Segment Start: SUPPLIED RECORDS

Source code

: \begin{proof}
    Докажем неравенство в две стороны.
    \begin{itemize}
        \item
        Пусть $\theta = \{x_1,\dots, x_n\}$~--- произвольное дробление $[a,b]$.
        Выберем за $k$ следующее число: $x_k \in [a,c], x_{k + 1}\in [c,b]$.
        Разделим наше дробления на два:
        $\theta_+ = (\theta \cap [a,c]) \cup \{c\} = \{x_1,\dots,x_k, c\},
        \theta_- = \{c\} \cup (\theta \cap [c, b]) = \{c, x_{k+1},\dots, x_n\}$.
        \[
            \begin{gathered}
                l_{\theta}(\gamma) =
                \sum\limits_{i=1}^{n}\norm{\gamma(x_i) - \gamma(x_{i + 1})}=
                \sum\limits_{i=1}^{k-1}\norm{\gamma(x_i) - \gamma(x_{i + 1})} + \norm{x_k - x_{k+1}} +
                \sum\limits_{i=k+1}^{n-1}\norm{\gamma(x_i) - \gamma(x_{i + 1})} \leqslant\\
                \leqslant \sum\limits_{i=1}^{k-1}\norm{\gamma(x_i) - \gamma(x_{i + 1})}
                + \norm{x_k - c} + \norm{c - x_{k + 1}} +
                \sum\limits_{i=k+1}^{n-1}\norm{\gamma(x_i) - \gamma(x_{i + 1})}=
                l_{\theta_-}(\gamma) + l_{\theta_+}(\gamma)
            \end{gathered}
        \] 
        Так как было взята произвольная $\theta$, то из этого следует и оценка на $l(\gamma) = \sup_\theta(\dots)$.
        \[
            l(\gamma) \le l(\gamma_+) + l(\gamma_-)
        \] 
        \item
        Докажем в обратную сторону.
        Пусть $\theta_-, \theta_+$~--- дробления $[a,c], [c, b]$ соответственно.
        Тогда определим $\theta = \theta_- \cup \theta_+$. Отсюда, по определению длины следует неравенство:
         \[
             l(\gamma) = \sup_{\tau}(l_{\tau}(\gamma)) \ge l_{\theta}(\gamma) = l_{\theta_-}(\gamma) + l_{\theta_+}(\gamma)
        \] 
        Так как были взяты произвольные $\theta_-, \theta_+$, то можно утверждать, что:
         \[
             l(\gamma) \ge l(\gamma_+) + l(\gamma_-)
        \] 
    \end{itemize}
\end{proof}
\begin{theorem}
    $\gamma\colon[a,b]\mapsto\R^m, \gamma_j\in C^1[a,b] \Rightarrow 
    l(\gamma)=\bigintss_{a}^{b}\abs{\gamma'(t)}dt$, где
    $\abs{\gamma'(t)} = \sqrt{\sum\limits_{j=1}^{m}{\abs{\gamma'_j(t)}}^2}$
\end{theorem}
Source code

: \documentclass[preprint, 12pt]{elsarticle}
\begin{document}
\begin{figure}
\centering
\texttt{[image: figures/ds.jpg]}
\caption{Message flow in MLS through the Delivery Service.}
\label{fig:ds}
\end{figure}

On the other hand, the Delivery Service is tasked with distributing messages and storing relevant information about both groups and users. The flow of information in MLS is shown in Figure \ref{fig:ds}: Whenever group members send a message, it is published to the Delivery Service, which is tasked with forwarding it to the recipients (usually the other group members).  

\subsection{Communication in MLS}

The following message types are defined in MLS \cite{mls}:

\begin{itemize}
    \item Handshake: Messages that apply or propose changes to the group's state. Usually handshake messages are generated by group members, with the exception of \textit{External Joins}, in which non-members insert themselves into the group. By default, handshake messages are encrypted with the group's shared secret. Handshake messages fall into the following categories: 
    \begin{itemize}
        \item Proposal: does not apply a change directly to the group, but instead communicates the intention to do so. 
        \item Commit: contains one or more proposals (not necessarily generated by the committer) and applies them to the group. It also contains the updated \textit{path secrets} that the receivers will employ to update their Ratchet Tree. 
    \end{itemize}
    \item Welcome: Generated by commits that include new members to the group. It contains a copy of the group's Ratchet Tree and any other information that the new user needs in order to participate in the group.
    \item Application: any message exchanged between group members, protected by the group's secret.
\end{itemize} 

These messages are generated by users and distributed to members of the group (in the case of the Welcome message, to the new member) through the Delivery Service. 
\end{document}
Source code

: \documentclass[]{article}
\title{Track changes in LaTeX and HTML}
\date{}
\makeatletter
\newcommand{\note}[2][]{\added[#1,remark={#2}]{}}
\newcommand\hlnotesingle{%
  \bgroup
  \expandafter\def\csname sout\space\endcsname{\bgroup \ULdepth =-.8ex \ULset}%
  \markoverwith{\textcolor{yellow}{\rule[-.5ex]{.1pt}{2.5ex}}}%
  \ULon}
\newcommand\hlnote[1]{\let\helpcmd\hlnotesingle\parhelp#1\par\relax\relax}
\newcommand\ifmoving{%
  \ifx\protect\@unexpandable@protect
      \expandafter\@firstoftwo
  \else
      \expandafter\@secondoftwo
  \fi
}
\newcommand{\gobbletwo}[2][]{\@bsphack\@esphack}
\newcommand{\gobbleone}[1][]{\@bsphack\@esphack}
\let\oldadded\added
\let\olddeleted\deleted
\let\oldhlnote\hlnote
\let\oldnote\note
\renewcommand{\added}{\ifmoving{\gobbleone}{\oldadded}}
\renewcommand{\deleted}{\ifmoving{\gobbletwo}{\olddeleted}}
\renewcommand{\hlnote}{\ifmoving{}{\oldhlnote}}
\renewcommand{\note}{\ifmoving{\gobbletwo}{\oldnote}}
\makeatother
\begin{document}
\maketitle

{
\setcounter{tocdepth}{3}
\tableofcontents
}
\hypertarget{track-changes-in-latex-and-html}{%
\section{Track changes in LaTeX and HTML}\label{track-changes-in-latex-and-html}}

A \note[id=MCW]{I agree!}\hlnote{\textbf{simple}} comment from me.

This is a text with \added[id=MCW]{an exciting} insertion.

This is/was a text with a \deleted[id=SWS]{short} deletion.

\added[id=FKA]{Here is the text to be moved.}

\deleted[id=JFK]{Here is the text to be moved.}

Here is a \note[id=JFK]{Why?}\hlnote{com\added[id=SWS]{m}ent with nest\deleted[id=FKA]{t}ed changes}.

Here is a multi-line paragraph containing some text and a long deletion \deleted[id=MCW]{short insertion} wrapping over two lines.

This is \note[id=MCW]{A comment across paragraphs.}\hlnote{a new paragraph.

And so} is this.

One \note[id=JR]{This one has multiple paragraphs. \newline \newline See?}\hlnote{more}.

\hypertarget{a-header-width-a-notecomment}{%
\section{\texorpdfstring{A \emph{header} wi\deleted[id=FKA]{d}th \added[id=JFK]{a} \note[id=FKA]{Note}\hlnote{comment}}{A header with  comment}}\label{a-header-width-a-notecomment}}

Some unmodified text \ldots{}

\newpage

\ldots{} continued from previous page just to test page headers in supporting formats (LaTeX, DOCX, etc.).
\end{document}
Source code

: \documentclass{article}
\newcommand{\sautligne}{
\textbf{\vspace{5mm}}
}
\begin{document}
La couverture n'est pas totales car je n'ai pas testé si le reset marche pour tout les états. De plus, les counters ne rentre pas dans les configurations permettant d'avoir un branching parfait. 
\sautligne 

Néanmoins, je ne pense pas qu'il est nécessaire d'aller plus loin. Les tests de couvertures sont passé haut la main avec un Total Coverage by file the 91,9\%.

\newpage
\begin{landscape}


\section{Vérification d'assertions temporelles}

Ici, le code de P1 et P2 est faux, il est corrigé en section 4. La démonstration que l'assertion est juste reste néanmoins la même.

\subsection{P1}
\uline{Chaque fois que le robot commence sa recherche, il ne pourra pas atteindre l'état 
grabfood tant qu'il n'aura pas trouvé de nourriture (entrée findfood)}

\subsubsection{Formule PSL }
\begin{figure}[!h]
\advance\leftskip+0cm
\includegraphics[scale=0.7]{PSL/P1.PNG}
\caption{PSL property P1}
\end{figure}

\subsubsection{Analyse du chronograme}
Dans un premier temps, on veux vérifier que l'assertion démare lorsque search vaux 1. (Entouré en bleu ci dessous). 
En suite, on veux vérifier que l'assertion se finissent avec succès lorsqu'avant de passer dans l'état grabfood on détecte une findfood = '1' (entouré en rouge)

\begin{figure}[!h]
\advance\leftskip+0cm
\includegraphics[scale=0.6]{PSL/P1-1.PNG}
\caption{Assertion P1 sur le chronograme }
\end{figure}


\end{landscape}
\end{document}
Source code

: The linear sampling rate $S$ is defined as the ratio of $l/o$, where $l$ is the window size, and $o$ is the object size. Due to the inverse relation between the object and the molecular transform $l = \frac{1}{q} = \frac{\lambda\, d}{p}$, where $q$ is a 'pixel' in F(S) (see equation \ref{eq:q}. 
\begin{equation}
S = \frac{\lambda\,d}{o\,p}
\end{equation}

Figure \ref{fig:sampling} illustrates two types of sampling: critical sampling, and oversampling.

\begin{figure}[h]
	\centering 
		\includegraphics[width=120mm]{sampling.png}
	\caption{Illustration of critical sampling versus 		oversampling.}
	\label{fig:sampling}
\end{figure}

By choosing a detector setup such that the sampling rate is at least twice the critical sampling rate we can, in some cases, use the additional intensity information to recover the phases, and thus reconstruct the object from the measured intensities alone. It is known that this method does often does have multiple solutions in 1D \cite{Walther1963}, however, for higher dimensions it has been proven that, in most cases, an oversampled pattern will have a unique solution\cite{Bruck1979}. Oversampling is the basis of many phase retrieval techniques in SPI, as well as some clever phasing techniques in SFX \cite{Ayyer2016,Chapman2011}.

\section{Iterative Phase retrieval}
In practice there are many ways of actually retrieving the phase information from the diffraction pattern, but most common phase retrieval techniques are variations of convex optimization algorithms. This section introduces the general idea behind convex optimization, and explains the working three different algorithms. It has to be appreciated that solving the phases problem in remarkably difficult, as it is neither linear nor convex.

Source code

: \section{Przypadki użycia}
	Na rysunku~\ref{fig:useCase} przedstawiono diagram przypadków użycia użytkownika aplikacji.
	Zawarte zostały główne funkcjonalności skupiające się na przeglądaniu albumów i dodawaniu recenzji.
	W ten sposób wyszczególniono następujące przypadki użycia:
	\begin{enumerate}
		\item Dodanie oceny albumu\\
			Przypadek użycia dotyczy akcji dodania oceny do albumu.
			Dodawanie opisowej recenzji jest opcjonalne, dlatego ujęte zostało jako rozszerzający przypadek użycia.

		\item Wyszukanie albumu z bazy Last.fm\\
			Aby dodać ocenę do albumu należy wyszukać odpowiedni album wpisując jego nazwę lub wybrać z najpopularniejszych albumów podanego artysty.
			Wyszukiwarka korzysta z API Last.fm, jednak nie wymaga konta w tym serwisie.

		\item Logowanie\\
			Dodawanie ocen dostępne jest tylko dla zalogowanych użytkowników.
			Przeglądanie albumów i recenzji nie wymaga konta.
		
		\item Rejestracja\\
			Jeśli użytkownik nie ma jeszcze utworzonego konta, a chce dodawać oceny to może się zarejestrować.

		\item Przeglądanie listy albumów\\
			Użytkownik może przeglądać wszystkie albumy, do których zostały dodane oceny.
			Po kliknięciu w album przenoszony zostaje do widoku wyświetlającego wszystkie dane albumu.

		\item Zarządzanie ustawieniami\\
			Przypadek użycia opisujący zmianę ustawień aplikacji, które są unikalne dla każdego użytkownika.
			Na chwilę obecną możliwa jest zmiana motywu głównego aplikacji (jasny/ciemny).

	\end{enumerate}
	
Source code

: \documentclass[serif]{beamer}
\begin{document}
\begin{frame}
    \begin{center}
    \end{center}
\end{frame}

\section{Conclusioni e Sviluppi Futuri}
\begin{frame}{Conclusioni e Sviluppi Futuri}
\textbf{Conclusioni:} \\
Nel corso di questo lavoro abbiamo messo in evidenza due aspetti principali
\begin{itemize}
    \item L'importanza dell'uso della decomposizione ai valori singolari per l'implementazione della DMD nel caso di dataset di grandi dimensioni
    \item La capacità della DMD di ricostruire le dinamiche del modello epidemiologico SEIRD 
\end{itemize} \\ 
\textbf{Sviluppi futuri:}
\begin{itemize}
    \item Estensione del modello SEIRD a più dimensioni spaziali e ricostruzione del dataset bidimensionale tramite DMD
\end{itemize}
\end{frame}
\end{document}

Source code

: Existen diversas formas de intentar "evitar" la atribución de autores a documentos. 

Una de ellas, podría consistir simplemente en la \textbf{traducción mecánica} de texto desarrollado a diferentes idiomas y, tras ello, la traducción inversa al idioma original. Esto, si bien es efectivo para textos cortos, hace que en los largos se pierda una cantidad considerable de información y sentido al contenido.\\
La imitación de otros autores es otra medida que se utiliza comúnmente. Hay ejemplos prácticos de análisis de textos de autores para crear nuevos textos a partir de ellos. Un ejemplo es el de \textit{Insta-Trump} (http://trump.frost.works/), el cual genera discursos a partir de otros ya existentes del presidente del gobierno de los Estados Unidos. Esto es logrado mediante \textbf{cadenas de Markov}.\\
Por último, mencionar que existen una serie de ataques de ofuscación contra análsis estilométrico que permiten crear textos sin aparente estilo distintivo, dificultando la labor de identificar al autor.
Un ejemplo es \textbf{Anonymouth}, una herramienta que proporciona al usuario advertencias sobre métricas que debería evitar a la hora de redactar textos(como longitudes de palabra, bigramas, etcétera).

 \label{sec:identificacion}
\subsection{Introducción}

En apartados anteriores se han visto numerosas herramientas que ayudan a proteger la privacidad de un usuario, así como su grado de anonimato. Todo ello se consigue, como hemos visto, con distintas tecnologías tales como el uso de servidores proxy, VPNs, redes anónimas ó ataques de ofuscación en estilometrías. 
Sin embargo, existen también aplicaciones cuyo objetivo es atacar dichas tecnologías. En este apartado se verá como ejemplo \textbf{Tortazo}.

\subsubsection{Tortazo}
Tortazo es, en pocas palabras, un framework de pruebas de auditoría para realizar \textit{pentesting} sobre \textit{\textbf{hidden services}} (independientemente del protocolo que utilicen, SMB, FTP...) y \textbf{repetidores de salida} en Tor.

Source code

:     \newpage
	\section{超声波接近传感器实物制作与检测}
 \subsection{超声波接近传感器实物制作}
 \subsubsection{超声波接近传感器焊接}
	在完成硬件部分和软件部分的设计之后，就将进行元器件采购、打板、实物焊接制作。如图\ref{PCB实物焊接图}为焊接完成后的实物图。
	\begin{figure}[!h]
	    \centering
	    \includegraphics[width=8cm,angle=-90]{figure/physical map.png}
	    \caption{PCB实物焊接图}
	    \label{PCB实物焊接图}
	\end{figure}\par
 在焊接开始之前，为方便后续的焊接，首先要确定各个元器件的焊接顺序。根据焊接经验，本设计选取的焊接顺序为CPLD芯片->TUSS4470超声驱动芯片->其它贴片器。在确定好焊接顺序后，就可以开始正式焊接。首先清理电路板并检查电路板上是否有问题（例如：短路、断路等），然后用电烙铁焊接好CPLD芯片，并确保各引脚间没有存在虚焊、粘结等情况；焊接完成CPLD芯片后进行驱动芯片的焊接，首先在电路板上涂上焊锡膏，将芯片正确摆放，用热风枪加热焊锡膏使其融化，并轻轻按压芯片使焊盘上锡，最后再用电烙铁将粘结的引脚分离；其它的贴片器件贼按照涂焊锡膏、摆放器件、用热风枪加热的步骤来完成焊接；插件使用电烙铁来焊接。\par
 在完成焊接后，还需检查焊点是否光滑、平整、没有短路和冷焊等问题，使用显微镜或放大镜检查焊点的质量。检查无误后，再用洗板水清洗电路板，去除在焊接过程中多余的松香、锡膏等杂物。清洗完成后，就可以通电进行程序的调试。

Segment End: SUPPLIED RECORDS

EXERCISE BRIEF: Wherever the word "includegraphics" appears in the entries above, copy that whole line.

YOUR SOLUTION:
\includegraphics[scale=0.7]{PSL/P1.PNG}
\includegraphics[scale=0.6]{PSL/P1-1.PNG}
		\includegraphics[width=120mm]{sampling.png}
	    \includegraphics[width=8cm,angle=-90]{figure/physical map.png}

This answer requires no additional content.